Although the studies on the non-Gaussian properties of wind loads have made much progress, all of them are based on the premise that the incoming flow is synoptic wind. The figure for non-synoptic wind, such as tornadoes and downbursts with significantly different wind profiles and turbulent properties from normal wind, still remain unknown. Recently, tornados have received a great deal of attention from researchers for their great destructiveness. In China, tornadoes have caused some severe disasters with significant casualties and huge material loss [16], such as the sinking of the Easter Star cruise ship in June 2015, the Jiangsu tornado disaster in June 2016, and so on. The frequency of tornado disasters is also on the rise for the past few years. It was reported that four tornadoes had attacked the north of Jiangsu Province on 20 July 2022. Tornadoes tend to occur in a terrain that is flat and open, such as suburban and rural areas where there are a large number of low-rise buildings.

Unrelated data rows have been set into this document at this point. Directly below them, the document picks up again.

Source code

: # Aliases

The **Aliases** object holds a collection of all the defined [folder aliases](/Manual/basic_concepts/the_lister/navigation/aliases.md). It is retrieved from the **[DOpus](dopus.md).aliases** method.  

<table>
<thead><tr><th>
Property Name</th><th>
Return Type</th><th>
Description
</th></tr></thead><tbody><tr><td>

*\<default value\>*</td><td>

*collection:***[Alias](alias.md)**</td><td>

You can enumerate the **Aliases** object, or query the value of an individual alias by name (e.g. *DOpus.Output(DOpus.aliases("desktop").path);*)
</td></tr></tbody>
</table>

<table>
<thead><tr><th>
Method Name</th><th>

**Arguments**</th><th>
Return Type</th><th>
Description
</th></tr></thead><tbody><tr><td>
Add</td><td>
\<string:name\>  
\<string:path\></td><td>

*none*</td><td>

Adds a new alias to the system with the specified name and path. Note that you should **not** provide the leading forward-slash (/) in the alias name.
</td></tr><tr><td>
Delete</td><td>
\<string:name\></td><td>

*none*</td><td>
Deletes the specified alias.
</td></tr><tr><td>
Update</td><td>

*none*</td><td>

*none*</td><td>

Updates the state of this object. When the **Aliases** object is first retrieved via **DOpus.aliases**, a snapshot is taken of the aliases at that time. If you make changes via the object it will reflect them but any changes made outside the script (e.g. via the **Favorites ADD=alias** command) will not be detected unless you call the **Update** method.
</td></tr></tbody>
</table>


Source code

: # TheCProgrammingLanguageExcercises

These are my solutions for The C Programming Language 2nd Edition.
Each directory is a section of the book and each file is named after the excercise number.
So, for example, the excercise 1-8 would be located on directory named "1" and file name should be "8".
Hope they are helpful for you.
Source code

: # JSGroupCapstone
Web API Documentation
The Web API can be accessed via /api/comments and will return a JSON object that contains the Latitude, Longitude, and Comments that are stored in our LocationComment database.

Therefore, it is valuable and urgent to reveal the mechanism of tornado damage to low-rise building structures and to propose reliable methods for structural safety design. Research related to earthquake resistance and wind-induced vibration focuses more on the response of structures to loads [17], while research related to tornadoes focuses more on the loads acting on structures. Most of the current studies on tornado-induced loads are conducted to work out the effects of various factors on the mean value of tornado load; for instance, the opening ratio [18], building type [19,20], swirl ratio [21], tornado moving speed [22], etc. Few studies are related to the non-Gaussian properties and extreme value estimation of tornado loads, except for Tang et al. [23], who measured the external pressure coefficients on two rectangular prisms in tornadic wind tunnel tests and presented contours of the first four statistical moments.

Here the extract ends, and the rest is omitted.